If a line in the listing below includes the word "thống", pick it out.

BEGIN

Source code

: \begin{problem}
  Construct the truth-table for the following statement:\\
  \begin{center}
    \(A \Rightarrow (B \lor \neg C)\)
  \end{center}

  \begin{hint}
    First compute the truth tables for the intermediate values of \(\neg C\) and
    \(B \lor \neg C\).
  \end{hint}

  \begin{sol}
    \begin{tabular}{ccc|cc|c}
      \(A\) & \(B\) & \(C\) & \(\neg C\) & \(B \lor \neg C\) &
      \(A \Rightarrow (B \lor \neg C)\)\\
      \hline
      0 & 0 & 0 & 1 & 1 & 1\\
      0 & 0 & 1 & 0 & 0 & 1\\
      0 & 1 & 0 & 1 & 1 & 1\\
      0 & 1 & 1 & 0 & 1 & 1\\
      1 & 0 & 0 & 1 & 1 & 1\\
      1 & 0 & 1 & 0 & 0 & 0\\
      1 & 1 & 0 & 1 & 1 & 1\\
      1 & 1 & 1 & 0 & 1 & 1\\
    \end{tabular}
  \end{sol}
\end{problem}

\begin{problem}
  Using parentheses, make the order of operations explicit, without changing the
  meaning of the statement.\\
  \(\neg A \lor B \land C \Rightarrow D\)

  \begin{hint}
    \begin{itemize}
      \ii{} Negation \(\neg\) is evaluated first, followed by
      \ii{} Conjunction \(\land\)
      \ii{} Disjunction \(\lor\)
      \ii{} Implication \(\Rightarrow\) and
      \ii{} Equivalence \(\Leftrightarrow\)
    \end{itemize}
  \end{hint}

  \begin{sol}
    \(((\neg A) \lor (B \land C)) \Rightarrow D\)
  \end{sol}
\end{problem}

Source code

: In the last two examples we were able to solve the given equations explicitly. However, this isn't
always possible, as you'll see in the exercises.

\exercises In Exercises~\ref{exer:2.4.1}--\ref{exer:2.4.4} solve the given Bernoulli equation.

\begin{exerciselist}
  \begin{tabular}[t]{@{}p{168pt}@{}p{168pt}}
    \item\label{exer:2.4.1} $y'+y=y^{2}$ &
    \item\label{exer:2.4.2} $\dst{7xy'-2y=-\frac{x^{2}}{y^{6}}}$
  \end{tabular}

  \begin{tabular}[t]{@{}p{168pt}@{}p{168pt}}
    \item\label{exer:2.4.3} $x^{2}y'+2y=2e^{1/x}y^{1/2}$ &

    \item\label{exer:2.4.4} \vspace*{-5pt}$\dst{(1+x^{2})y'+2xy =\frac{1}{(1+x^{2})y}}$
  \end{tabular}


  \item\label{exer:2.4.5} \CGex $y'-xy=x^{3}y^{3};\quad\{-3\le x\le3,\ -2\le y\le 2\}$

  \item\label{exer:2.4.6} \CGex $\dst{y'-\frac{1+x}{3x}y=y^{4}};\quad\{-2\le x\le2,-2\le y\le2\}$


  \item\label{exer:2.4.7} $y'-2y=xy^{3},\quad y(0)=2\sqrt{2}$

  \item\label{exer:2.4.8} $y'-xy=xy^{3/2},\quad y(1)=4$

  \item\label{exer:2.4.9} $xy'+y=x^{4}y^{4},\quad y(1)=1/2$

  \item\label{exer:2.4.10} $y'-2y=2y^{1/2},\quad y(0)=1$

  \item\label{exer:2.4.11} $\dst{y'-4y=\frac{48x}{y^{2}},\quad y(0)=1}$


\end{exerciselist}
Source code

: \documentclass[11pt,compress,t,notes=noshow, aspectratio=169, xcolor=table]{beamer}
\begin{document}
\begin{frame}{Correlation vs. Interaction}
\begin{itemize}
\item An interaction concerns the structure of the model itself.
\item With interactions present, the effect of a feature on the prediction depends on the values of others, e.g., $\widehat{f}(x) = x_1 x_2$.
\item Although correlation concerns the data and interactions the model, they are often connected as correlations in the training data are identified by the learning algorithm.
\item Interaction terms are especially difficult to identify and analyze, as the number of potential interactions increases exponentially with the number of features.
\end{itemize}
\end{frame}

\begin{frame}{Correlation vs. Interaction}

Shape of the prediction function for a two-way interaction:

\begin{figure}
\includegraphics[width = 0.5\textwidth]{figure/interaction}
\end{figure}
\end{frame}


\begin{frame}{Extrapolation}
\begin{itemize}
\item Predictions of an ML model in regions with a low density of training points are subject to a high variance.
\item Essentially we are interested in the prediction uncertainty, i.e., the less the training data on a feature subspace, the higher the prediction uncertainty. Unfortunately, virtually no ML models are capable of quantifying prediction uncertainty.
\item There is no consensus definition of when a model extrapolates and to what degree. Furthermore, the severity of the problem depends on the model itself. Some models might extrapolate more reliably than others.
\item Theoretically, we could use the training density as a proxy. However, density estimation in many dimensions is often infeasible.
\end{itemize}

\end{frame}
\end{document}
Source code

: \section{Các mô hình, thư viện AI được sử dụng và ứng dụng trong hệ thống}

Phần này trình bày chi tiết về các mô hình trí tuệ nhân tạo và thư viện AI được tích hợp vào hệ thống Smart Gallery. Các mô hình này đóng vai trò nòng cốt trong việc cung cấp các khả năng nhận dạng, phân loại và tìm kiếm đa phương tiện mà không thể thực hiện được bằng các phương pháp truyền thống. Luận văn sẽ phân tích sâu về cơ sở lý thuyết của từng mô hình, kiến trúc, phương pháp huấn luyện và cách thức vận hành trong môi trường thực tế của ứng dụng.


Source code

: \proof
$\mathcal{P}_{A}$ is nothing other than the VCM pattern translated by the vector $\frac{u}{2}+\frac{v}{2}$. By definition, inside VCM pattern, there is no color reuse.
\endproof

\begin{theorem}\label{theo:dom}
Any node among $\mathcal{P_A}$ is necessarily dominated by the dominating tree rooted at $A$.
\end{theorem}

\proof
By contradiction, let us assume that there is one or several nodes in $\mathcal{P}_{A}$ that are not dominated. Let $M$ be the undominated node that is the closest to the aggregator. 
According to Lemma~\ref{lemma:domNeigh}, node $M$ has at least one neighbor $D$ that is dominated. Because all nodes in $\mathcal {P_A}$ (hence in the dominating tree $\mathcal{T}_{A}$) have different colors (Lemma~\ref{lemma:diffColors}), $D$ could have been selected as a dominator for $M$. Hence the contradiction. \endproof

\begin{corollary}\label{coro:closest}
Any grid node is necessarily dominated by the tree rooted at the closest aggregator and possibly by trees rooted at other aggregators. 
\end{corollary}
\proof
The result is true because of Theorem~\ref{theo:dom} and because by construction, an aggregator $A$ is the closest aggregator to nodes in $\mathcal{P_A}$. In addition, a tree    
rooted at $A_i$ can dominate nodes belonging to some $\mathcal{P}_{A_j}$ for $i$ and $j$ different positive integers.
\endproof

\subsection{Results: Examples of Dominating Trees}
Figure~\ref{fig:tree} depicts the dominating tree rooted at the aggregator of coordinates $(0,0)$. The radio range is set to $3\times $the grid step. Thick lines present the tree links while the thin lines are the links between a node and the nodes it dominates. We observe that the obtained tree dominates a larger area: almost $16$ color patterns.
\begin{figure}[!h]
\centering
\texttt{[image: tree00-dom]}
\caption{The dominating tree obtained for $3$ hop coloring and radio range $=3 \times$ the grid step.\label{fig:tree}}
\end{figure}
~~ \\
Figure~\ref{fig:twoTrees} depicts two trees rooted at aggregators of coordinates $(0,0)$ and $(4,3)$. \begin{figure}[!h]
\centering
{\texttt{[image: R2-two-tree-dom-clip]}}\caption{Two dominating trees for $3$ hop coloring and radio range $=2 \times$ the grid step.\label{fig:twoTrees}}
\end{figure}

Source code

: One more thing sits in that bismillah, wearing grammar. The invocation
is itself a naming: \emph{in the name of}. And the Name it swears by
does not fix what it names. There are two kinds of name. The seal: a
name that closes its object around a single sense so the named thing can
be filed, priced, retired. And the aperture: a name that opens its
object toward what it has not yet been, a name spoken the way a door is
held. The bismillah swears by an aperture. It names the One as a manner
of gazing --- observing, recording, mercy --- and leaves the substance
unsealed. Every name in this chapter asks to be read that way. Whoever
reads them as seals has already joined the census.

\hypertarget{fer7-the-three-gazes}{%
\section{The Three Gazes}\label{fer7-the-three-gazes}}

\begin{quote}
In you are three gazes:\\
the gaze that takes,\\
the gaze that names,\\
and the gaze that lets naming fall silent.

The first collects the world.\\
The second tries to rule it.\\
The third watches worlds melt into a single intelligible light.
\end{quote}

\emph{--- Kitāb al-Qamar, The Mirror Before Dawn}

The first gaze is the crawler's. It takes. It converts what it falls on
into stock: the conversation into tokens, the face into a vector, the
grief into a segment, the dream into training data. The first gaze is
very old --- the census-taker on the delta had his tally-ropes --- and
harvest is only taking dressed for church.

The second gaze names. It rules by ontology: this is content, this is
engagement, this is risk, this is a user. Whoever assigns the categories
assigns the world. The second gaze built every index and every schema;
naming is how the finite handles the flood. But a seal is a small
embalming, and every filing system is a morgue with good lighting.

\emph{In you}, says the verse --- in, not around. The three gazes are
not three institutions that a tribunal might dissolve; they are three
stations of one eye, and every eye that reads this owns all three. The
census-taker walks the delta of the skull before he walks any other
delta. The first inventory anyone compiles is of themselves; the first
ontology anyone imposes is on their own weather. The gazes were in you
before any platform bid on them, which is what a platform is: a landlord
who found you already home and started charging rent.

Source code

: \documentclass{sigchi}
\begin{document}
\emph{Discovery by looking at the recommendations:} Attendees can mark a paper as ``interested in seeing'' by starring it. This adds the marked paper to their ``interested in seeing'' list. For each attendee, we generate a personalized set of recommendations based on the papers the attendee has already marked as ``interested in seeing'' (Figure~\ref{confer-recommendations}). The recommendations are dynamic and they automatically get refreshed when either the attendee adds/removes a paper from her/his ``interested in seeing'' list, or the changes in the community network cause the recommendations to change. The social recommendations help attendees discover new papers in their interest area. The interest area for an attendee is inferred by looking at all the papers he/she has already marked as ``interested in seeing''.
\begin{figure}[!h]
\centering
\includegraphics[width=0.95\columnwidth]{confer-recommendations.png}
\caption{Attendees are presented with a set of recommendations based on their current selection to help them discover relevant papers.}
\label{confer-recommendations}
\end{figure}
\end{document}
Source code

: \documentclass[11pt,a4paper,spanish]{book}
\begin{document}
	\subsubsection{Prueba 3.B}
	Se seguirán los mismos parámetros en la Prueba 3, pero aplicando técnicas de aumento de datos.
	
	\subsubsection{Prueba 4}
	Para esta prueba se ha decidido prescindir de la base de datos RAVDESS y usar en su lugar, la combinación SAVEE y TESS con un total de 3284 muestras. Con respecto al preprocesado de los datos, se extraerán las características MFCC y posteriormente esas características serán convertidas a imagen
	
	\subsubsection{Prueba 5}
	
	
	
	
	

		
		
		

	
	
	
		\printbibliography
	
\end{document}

END

• Output below:
: \section{Các mô hình, thư viện AI được sử dụng và ứng dụng trong hệ thống}
Phần này trình bày chi tiết về các mô hình trí tuệ nhân tạo và thư viện AI được tích hợp vào hệ thống Smart Gallery. Các mô hình này đóng vai trò nòng cốt trong việc cung cấp các khả năng nhận dạng, phân loại và tìm kiếm đa phương tiện mà không thể thực hiện được bằng các phương pháp truyền thống. Luận văn sẽ phân tích sâu về cơ sở lý thuyết của từng mô hình, kiến trúc, phương pháp huấn luyện và cách thức vận hành trong môi trường thực tế của ứng dụng.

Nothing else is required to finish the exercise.